Exercise directions: Go through the following data and transcribe exactly the stretch of lines from the one holding "multi-factor authentication is" to the one holding "[ByteArray](bytearr.htm) or [Date](date.htm)", both included.

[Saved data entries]

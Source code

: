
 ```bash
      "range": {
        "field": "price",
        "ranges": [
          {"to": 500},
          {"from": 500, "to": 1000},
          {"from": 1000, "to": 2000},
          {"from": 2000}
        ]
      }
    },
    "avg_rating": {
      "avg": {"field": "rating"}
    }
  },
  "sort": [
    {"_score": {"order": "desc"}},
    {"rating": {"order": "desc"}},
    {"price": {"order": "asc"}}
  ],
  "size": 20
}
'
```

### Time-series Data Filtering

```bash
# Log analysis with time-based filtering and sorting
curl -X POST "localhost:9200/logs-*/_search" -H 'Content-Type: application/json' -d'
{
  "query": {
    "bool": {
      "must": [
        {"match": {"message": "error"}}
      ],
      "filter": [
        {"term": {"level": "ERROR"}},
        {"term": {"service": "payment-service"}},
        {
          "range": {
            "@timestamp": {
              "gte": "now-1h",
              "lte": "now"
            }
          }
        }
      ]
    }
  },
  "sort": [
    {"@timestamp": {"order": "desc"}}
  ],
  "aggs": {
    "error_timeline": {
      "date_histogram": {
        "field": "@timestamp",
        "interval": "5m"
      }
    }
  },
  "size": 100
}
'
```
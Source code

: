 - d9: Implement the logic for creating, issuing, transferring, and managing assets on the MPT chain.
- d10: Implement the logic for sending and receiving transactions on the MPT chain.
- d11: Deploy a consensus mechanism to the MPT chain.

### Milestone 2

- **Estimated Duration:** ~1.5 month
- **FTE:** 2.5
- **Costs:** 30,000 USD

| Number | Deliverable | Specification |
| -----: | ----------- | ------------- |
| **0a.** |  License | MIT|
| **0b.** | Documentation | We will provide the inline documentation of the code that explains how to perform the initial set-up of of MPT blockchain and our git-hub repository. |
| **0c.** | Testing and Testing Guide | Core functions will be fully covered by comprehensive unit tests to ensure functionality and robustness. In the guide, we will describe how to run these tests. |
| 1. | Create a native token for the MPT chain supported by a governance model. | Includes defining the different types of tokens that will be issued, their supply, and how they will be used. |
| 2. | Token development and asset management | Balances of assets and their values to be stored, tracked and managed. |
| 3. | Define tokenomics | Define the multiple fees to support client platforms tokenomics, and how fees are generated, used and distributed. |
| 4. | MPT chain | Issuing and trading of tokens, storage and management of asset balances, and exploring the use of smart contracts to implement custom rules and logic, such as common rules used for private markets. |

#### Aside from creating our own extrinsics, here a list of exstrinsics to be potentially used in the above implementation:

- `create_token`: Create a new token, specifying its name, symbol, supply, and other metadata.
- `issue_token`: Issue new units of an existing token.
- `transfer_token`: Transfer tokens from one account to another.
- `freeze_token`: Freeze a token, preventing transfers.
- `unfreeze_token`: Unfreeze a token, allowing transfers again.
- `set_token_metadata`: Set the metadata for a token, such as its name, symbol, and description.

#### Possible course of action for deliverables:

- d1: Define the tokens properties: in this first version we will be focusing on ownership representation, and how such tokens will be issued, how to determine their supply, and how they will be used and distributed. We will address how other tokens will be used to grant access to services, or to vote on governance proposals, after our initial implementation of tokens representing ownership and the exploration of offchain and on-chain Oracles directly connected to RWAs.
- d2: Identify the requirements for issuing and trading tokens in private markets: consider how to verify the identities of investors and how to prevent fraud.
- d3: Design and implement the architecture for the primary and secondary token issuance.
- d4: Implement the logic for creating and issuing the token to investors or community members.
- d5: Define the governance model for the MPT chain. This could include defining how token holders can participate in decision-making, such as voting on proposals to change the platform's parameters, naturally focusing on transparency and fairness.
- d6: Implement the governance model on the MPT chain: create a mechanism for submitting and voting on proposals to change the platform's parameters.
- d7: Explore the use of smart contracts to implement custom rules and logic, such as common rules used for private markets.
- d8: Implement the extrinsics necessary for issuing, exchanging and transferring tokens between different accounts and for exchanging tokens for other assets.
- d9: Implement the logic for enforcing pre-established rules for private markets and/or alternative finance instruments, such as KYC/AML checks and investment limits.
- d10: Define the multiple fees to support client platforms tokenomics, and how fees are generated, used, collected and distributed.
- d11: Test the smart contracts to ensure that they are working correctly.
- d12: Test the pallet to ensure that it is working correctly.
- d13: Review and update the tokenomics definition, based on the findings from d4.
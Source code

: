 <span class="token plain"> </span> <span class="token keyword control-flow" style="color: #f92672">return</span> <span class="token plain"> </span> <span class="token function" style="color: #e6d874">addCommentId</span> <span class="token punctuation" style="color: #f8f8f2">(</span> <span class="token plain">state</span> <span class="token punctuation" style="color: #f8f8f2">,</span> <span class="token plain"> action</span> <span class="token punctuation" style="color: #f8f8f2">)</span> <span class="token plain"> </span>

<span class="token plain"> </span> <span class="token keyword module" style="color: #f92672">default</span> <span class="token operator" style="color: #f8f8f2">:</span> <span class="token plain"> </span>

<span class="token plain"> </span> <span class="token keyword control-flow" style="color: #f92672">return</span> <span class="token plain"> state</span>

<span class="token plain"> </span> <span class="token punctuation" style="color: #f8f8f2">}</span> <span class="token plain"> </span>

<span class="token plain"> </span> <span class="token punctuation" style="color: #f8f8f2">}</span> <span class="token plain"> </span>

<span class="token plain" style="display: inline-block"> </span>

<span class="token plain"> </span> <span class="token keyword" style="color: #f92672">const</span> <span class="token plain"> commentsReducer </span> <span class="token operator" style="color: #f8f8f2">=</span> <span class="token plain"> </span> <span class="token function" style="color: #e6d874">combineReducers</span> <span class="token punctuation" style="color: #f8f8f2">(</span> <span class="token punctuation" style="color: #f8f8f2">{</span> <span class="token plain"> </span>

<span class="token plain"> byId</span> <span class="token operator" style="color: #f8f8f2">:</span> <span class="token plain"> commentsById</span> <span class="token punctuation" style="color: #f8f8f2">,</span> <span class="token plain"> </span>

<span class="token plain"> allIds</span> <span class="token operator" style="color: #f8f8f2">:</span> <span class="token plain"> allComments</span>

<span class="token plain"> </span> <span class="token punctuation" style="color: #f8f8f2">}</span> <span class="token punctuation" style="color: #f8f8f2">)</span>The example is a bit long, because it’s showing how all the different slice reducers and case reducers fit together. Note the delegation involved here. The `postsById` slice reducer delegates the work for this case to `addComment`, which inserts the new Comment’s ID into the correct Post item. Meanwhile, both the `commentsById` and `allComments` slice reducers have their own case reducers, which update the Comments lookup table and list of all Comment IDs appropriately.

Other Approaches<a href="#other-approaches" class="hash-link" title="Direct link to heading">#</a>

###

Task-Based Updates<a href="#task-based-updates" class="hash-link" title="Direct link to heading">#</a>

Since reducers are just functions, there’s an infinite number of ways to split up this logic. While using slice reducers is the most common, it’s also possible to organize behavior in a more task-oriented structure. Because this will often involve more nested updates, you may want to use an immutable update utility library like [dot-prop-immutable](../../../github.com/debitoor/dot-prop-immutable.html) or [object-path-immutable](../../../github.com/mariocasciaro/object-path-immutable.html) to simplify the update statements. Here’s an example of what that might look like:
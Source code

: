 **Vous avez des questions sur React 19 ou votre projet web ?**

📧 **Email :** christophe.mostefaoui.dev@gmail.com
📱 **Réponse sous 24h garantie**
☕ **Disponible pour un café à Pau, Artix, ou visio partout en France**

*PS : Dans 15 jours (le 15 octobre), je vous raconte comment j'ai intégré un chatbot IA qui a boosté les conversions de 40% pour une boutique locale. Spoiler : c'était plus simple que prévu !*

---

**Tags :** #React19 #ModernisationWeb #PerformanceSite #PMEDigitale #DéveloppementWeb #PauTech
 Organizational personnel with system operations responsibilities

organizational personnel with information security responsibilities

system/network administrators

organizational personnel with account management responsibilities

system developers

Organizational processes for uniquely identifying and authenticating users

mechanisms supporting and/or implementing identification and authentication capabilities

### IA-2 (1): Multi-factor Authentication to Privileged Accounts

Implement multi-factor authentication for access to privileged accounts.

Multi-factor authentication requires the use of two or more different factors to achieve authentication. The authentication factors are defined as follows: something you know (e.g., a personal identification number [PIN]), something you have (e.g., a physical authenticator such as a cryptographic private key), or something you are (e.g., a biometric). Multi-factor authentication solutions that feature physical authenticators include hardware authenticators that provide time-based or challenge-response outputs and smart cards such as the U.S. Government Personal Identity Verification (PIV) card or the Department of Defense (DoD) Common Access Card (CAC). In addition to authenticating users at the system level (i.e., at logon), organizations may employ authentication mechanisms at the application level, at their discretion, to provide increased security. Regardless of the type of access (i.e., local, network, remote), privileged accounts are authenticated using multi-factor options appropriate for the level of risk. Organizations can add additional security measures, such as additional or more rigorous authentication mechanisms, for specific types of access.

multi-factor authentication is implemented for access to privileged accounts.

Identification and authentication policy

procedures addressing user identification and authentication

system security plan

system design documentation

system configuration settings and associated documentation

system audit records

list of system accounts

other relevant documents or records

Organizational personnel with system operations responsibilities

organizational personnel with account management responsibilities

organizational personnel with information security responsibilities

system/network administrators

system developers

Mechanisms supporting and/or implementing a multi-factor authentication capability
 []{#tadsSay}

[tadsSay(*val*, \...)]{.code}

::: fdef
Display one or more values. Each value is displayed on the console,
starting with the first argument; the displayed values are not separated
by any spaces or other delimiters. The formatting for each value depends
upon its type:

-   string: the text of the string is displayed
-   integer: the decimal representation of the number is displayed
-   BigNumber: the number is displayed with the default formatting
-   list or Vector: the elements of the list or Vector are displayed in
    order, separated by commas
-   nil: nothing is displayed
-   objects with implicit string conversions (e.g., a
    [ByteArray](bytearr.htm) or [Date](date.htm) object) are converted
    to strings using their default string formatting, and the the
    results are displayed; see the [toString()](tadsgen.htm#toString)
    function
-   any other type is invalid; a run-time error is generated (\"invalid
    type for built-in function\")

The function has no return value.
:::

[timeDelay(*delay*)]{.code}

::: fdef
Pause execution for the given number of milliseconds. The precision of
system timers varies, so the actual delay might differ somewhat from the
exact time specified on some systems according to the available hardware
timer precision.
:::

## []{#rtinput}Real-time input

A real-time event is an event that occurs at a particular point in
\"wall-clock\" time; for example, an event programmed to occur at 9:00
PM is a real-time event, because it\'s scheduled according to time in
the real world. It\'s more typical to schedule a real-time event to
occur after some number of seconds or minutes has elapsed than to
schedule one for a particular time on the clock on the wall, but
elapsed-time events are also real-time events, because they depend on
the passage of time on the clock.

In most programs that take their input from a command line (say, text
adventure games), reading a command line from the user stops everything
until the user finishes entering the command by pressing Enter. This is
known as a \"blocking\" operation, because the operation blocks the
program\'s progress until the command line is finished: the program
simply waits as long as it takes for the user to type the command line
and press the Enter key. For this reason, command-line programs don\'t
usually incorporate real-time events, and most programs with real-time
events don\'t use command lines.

Response to this exercise:
multi-factor authentication is implemented for access to privileged accounts.

Identification and authentication policy

procedures addressing user identification and authentication

system security plan

system design documentation

system configuration settings and associated documentation

system audit records

list of system accounts

other relevant documents or records

Organizational personnel with system operations responsibilities

organizational personnel with account management responsibilities

organizational personnel with information security responsibilities

system/network administrators

system developers

Mechanisms supporting and/or implementing a multi-factor authentication capability
 []{#tadsSay}

[tadsSay(*val*, \...)]{.code}

::: fdef
Display one or more values. Each value is displayed on the console,
starting with the first argument; the displayed values are not separated
by any spaces or other delimiters. The formatting for each value depends
upon its type:

-   string: the text of the string is displayed
-   integer: the decimal representation of the number is displayed
-   BigNumber: the number is displayed with the default formatting
-   list or Vector: the elements of the list or Vector are displayed in
    order, separated by commas
-   nil: nothing is displayed
-   objects with implicit string conversions (e.g., a
    [ByteArray](bytearr.htm) or [Date](date.htm) object) are converted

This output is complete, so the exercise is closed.